━━━━━ Dataset extract ━━━━━

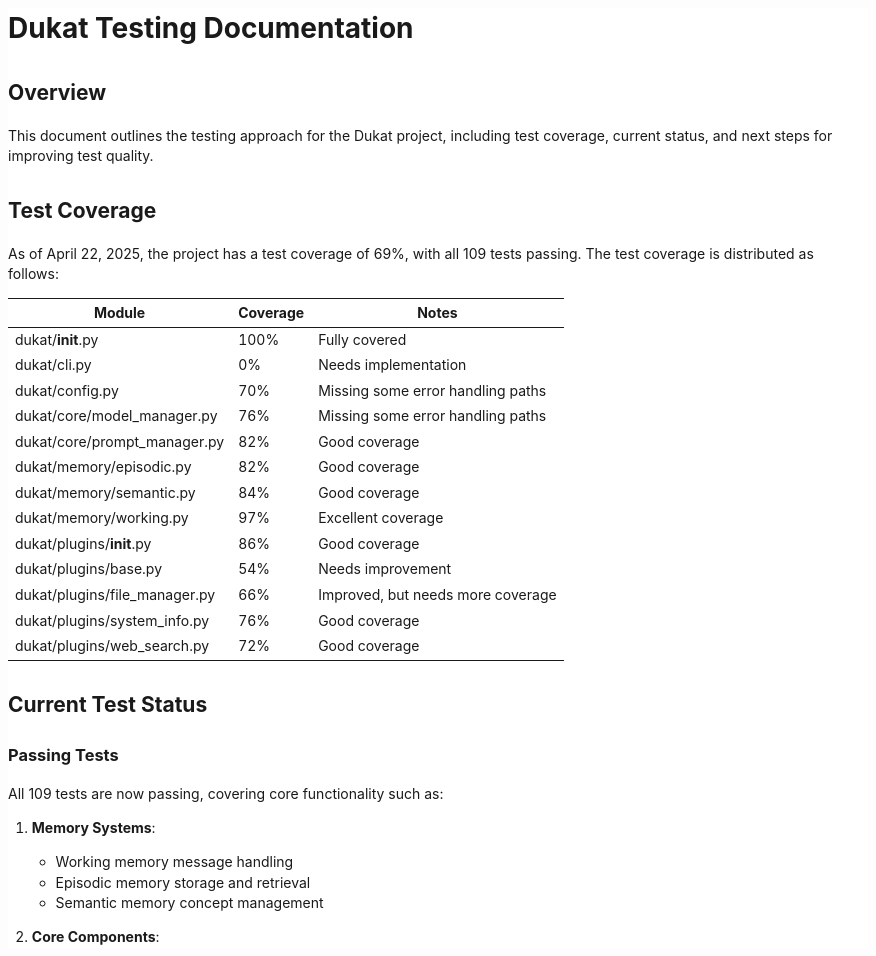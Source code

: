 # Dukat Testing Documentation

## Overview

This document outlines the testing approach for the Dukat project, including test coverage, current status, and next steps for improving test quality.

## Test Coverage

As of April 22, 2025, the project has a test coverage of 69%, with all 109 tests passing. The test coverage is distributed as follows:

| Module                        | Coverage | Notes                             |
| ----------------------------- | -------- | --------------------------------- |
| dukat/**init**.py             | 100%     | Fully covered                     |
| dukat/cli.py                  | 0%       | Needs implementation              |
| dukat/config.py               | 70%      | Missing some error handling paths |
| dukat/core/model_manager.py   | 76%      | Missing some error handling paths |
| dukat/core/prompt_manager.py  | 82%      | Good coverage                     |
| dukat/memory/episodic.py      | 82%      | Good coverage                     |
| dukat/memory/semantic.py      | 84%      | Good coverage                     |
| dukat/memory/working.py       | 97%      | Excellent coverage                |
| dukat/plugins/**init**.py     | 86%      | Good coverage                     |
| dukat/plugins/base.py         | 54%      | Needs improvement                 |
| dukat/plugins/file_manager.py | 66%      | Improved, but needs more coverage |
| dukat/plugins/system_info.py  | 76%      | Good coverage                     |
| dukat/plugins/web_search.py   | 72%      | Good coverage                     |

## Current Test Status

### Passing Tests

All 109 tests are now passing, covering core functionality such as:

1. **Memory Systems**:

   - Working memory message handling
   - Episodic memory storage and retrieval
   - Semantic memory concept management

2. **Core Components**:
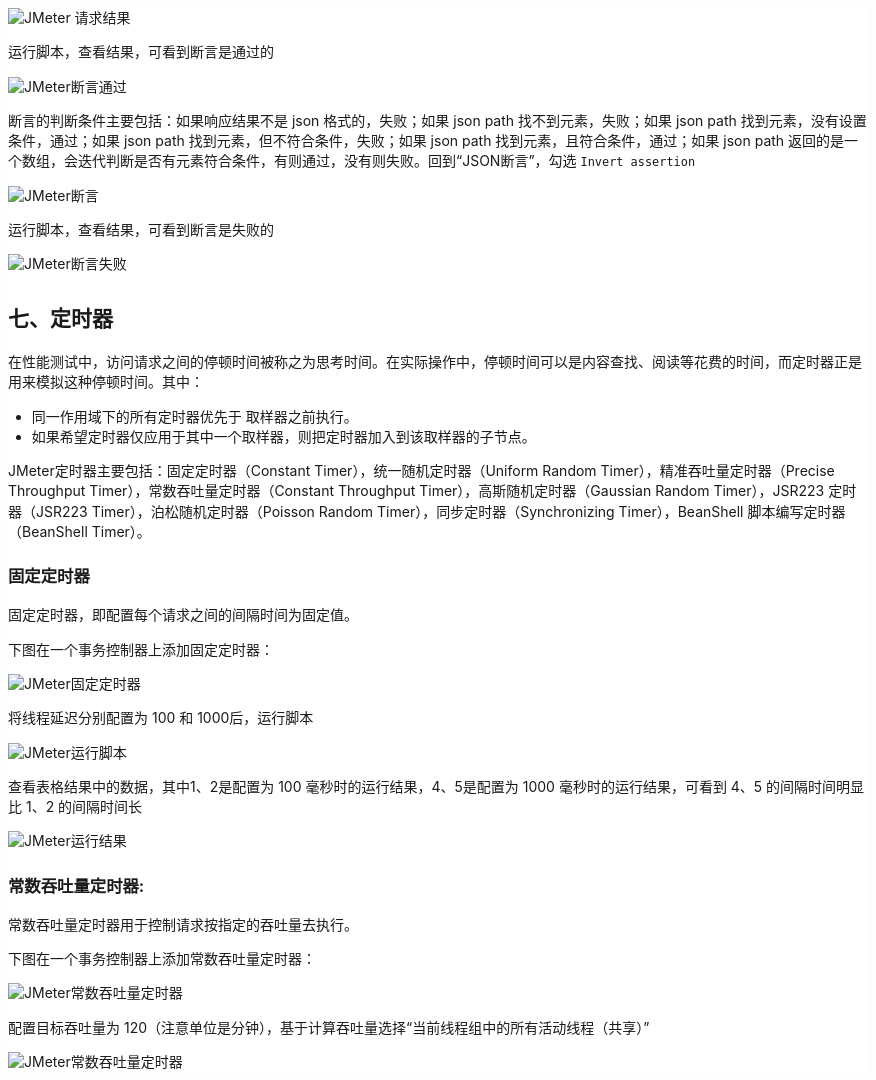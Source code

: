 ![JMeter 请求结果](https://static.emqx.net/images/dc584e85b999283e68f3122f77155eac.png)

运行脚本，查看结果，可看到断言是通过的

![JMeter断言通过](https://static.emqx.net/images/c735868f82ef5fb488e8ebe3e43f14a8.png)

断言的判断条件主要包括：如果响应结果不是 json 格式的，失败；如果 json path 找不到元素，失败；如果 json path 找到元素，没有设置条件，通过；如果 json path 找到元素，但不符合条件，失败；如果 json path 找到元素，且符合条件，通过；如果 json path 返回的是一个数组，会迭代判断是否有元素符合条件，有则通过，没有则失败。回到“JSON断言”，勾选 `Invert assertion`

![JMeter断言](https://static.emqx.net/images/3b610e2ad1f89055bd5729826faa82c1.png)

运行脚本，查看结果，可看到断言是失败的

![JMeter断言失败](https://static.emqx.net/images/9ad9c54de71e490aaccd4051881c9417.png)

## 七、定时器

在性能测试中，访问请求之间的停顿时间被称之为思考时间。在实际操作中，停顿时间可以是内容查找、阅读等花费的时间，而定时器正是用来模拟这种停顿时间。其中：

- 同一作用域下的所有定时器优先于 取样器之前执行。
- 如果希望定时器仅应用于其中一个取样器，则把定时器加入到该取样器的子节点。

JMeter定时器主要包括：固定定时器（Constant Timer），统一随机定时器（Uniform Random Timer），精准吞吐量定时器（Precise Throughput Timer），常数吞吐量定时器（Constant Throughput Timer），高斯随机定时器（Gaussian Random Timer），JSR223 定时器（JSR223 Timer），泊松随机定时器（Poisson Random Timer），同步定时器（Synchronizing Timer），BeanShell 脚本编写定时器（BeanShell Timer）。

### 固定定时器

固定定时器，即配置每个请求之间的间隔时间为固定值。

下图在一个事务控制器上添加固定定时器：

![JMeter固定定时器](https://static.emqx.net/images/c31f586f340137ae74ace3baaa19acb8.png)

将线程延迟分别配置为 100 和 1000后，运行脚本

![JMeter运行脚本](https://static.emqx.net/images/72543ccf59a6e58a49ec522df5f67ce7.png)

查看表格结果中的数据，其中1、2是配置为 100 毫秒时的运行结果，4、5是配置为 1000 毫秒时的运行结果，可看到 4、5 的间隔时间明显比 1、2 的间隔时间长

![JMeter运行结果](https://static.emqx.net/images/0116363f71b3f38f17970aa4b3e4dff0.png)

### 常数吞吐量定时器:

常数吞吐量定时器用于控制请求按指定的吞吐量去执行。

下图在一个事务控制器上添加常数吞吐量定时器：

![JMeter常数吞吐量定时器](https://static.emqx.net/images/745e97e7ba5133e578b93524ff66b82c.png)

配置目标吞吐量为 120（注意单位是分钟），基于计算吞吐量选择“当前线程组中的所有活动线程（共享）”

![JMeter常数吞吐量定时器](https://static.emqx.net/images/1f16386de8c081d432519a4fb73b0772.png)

━━━━━

- _Your objective_: Please reproduce the records above exactly, leaving out every picture.

- _Task answer_:
Source code

: # Dukat Testing Documentation

## Overview

This document outlines the testing approach for the Dukat project, including test coverage, current status, and next steps for improving test quality.

## Test Coverage

As of April 22, 2025, the project has a test coverage of 69%, with all 109 tests passing. The test coverage is distributed as follows:

| Module                        | Coverage | Notes                             |
| ----------------------------- | -------- | --------------------------------- |
| dukat/**init**.py             | 100%     | Fully covered                     |
| dukat/cli.py                  | 0%       | Needs implementation              |
| dukat/config.py               | 70%      | Missing some error handling paths |
| dukat/core/model_manager.py   | 76%      | Missing some error handling paths |
| dukat/core/prompt_manager.py  | 82%      | Good coverage                     |
| dukat/memory/episodic.py      | 82%      | Good coverage                     |
| dukat/memory/semantic.py      | 84%      | Good coverage                     |
| dukat/memory/working.py       | 97%      | Excellent coverage                |
| dukat/plugins/**init**.py     | 86%      | Good coverage                     |
| dukat/plugins/base.py         | 54%      | Needs improvement                 |
| dukat/plugins/file_manager.py | 66%      | Improved, but needs more coverage |
| dukat/plugins/system_info.py  | 76%      | Good coverage                     |
| dukat/plugins/web_search.py   | 72%      | Good coverage                     |

## Current Test Status

### Passing Tests

All 109 tests are now passing, covering core functionality such as:

1. **Memory Systems**:

   - Working memory message handling
   - Episodic memory storage and retrieval
   - Semantic memory concept management

2. **Core Components**:
Source code

: ![JMeter 请求结果](https://static.emqx.net/images/dc584e85b999283e68f3122f77155eac.png)

运行脚本，查看结果，可看到断言是通过的

![JMeter断言通过](https://static.emqx.net/images/c735868f82ef5fb488e8ebe3e43f14a8.png)

断言的判断条件主要包括：如果响应结果不是 json 格式的，失败；如果 json path 找不到元素，失败；如果 json path 找到元素，没有设置条件，通过；如果 json path 找到元素，但不符合条件，失败；如果 json path 找到元素，且符合条件，通过；如果 json path 返回的是一个数组，会迭代判断是否有元素符合条件，有则通过，没有则失败。回到“JSON断言”，勾选 `Invert assertion`

![JMeter断言](https://static.emqx.net/images/3b610e2ad1f89055bd5729826faa82c1.png)

运行脚本，查看结果，可看到断言是失败的

![JMeter断言失败](https://static.emqx.net/images/9ad9c54de71e490aaccd4051881c9417.png)

## 七、定时器

在性能测试中，访问请求之间的停顿时间被称之为思考时间。在实际操作中，停顿时间可以是内容查找、阅读等花费的时间，而定时器正是用来模拟这种停顿时间。其中：

- 同一作用域下的所有定时器优先于 取样器之前执行。
- 如果希望定时器仅应用于其中一个取样器，则把定时器加入到该取样器的子节点。

JMeter定时器主要包括：固定定时器（Constant Timer），统一随机定时器（Uniform Random Timer），精准吞吐量定时器（Precise Throughput Timer），常数吞吐量定时器（Constant Throughput Timer），高斯随机定时器（Gaussian Random Timer），JSR223 定时器（JSR223 Timer），泊松随机定时器（Poisson Random Timer），同步定时器（Synchronizing Timer），BeanShell 脚本编写定时器（BeanShell Timer）。

### 固定定时器

固定定时器，即配置每个请求之间的间隔时间为固定值。

下图在一个事务控制器上添加固定定时器：

![JMeter固定定时器](https://static.emqx.net/images/c31f586f340137ae74ace3baaa19acb8.png)

将线程延迟分别配置为 100 和 1000后，运行脚本

![JMeter运行脚本](https://static.emqx.net/images/72543ccf59a6e58a49ec522df5f67ce7.png)

查看表格结果中的数据，其中1、2是配置为 100 毫秒时的运行结果，4、5是配置为 1000 毫秒时的运行结果，可看到 4、5 的间隔时间明显比 1、2 的间隔时间长

![JMeter运行结果](https://static.emqx.net/images/0116363f71b3f38f17970aa4b3e4dff0.png)

### 常数吞吐量定时器:

常数吞吐量定时器用于控制请求按指定的吞吐量去执行。

下图在一个事务控制器上添加常数吞吐量定时器：

![JMeter常数吞吐量定时器](https://static.emqx.net/images/745e97e7ba5133e578b93524ff66b82c.png)

配置目标吞吐量为 120（注意单位是分钟），基于计算吞吐量选择“当前线程组中的所有活动线程（共享）”

![JMeter常数吞吐量定时器](https://static.emqx.net/images/1f16386de8c081d432519a4fb73b0772.png)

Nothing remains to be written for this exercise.